Tim Floyd had a bit of an issue when he took over the Iowa State program in 1994. He had three seniors that were incredible offensive players and only one basketball to share. Fred Hoiberg, Loren Meyer and Julius Michalik each averaged over 20 points per game in their respective junior seasons in the final year under Johnny Orr. This is pretty incredible and probably hasn’t happened in a major conference since.
The caveat being, Meyer missed almost the entirety of Big 8 play because a pickup truck he was a passenger in was struck by a 44 car train, shattering Meyer’s collarbone, in an event that could have been way more tragic.
Still, having three players AVERAGE over 20 points was unheard of and was an interesting quandary for Floyd. Floyd came in as a defensive minded coach from New Orleans. He had a style that was nearly opposite of Orr’s teams and he was not a huge fan of the track-meet style of offense. This meant valuing the ball, grinding out shot clocks and finding the best possible shot.
As the story goes, Floyd instituted a rule in his first season that nobody else could shoot the ball until all three of Hoiberg, Meyer and Michalik touched the ball first.
Oh you’re open Derrick Hayes and Jason Kimbrough? Pass it to Fred first. Got a jump hook James Hamiton? Meyer has the better look. Julo Michalik was the European stretch four before Dirk Nowitzki was even in high school. Get him the ball.
And, Jacy Holloway, you just don’t get to shoot. Ever.
Floyd was into the data analytics before there was such a thing. He knew his percentages were much better when one of those three were in control. This isn’t a revolutionary concept to get your best scorers the ball, but Floyd took it to the extreme.

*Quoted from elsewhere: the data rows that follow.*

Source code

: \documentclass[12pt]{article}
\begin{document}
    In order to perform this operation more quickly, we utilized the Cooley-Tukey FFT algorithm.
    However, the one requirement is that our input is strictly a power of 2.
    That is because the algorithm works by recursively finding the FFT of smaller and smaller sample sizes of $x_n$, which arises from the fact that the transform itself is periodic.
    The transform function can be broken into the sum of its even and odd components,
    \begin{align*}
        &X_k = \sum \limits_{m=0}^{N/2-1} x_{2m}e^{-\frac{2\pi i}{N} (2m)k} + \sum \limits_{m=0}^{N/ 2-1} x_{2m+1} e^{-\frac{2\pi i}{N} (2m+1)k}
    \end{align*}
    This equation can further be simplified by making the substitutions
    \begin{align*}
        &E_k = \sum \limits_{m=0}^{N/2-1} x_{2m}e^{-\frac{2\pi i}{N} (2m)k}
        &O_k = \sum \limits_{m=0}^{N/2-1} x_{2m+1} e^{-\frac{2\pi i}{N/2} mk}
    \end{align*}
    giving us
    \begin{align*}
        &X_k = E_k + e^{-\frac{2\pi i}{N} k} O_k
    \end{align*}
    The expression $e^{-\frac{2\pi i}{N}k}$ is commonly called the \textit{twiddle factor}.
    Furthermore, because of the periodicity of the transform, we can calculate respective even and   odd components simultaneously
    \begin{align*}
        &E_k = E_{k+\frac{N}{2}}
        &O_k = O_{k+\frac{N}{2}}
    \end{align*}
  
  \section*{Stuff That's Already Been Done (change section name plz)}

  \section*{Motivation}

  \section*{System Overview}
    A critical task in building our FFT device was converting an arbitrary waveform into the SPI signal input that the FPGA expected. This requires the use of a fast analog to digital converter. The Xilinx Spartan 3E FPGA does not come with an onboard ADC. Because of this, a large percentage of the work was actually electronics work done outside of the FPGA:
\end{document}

He would in fact bench guys if they took shots before they passed it to one of the big three first.
The stats reflected that, Hoiberg, Meyer and Michalik combined to have 65 percent of Iowa State’s shot attempts that season. Everyone else played their role, Iowa State was markedly better on defense and rebounding than the year prior and the Cyclones made the NCAA Tournament.

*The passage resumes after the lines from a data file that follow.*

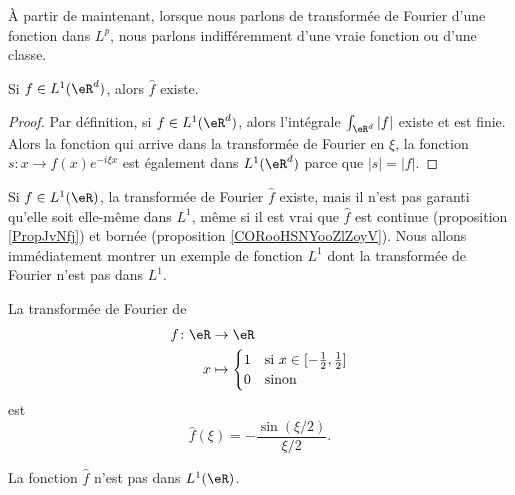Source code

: À partir de maintenant, lorsque nous parlons de transformée de Fourier d'une fonction dans \( L^p\), nous parlons indifféremment d'une vraie fonction ou d'une classe.

\begin{lemma}
    Si \( f\in L^1(\eR^d)\), alors \( \hat f\) existe.
\end{lemma}

\begin{proof}
    Par définition, si \( f\in L^1(\eR^d)\), alors l'intégrale \( \int_{\eR^d}| f |\) existe et est finie. Alors la fonction qui arrive dans la transformée de Fourier en \( \xi\), la fonction \( s\colon x\to f(x) e^{-i\xi x}\) est également dans \( L^1(\eR^d)\) parce que \( | s |=| f |\).
\end{proof}

\begin{normaltext}
    Si \( f\in L^1(\eR)\), la transformée de Fourier \( \hat f\) existe, mais il n'est pas garanti qu'elle soit elle-même dans \( L^1\), même si il est vrai que \( \hat f\) est continue (proposition \ref{PropJvNfj}) et bornée (proposition \ref{CORooHSNYooZlZoyV}). Nous allons immédiatement montrer un exemple de fonction \( L^1\) dont la transformée de Fourier n'est pas dans \( L^1\).
\end{normaltext}

\begin{lemma}       \label{LEMooROPHooOSguhN}
    La transformée de Fourier de
    \begin{equation}
        \begin{aligned}
            f\colon \eR&\to \eR \\
            x&\mapsto \begin{cases}
                1    &   \text{si } x\in \mathopen[ -\frac{ 1 }{2} , \frac{ 1 }{2} \mathclose]\\
                0    &    \text{sinon }
            \end{cases}
        \end{aligned}
    \end{equation}
    est 
    \begin{equation}
        \hat f(\xi)=-\frac{ \sin(\xi/2) }{ \xi/2 }.
    \end{equation}

    La fonction \( \hat f\) n'est pas dans \( L^1(\eR)\).
\end{lemma}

This year’s Iowa State team has some similarities to Floyd’s first group, albeit without the experience. As the season has trended on, it has become evident Iowa State is best when the trio of Lindell Wigginton, Donovan Jackson and Cameron Lard are taking the most shots.
Here are the shot attempt totals in Iowa State’s four Big 12 wins and percentage of team shots:
Baylor: Wigginton (17) Jackson (10) Lard (10) Rest of team (26) = 59 percent
Texas Tech: Wigginton (13) Jackson (11) Lard (11) Rest of team (22) = 61 percent
West Virginia: Wigginton (14) Jackson (14) Lard (12) Rest of team (18) = 69 percent
Oklahoma: Wigginton (22) Jackson (11) Lard (11) Rest of team (21) = 68 percent
In those four wins, the percentage of shots the Wigginton/Jackson/Lard trio has taken is 64 percent. In the eight losses, the percentage of shots the trio has taken is 54 percent.
Not coincidentally, Iowa State has averaged 81.5 points in wins, 70.5 in losses.
Keep in mind, Nick Weiler-Babb’s injury has impacted totals recently, yet in the game at Texas Tech, Zoran Talley led Iowa State in shots with 15 and Talley led all the guards in shots at Baylor with 15. Talley isn’t to blame here, but Iowa State is best when he is not the focal point of the offense.
Much like Floyd’s first team, the trio of Wigginton, Jackson and Lard have proven they are more than capable of carrying the offense. This allows the rest of the roster to concentrate on what they do best and not force low-percentage shots, which can create run-outs and issues on the other end.
Iowa State doesn’t need to implement the “Floyd rule” but continuing to find ways for the Wigginton/Jackson/Lard trio to get the ball most often is beneficial.
Oh, and Jacy Holloway, thank you for finally shooting against Kansas in the Big 8 Championship game. That was awesome.